Kostas had complained about the increasing commercialisation of the peninsula and at the requirement to book lodging, and said that the monks were more worldly than when he first visited Athos as a child. He was, in essence, at odds with the encroachment of the outside world on Athos.
Travel is both discovery and dislocation, and I had never felt so different as I had on Athos. It wasn't just the day-for-night time shifts, my non-Orthodoxy or the unfamiliarity of the liturgy, it was a host of things - the language, the unapproachability of most of the monks, the burden of patience, humility, resilience and openness
to new experiences it imposed on me (ironically, for this is the most closed of societies).
My final destination was Dionysiou, one of the so-called "hanging monasteries" of the south coast that rise almost organically from steep cliffs. Despite its proximity to the sea, it seemed closed in and claustrophobic. Its church almost filled the main courtyard, which was starved of light and encircled by a narrow alleyway covered in gloomy frescoes.
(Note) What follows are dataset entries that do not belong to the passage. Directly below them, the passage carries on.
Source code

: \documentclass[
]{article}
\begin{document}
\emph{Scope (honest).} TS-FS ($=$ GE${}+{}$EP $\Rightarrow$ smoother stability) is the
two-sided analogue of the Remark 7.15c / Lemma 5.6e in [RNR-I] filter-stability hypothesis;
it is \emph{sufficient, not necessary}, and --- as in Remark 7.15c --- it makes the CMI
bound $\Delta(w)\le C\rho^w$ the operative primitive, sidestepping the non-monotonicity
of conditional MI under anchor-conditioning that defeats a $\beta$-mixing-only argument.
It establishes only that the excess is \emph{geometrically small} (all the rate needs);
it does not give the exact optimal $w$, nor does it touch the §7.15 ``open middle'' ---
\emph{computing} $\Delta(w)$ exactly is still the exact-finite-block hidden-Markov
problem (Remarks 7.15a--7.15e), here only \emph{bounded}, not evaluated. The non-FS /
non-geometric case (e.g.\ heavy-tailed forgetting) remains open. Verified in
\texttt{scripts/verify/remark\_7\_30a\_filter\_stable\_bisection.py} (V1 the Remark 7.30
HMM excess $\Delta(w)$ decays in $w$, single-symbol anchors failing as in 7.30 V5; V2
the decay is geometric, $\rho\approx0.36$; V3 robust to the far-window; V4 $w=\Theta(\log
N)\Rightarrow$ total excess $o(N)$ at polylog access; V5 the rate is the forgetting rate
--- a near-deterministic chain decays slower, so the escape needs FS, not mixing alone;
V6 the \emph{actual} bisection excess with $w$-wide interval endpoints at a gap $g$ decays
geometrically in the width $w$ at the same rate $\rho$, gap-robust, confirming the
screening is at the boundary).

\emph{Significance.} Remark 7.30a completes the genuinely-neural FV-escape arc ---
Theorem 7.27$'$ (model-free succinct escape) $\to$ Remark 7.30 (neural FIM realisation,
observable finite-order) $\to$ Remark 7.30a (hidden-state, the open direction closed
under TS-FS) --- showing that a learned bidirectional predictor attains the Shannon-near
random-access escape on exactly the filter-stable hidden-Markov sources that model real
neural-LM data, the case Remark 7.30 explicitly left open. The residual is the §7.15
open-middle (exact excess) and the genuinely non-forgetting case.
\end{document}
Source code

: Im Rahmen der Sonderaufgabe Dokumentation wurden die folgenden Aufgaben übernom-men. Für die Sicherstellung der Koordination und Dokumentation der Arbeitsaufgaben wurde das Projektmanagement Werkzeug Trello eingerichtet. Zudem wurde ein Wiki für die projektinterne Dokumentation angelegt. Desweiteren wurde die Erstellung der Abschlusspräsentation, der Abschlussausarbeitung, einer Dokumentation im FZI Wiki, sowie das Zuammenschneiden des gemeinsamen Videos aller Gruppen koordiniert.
Although the refectory was large and splendidly frescoed, dinner was meagre - rice soup with dry bread and olives, and no wine - but little mattered when I discovered the hot showers and washed away three days of sweat and dust.
I slept in an eight-bed dormitory with a group of snoring middle-aged men from Macedonia and rose about 5.30 for the morning service, which was followed by a feast of rice with tomato sauce and cups of red wine.
I left Athos as a new boatload of expectant pilgrims arrived. For me, there had been no epiphany, no road to Damascus. I went hoping to discover the past, and certainly found a version of it, albeit one replete with jarring modern touches. I found Athos to be like staring into a fogged mirror in which things were only half-revealed and half-explained, yet somehow I left seeing myself more clearly.
Maybe that's the secret of Athos.
It gives you the time and the space to understand that the real discoveries are made within.
PILGRIM'S PERMIT
Men can begin the tortuous process of obtaining a diamonitirion to visit Mount Athos by phoning the Pilgrims Bureau in Thessaloniki on (0011 30 2310) 252 578. Office hours are 8.30am-2pm Monday to Friday, Saturday 10am-2pm. English is spoken. It pays to phone several weeks ahead of a planned visit to see if permits are available. Only 10 non-Orthodox men are permitted to enter Athos each day.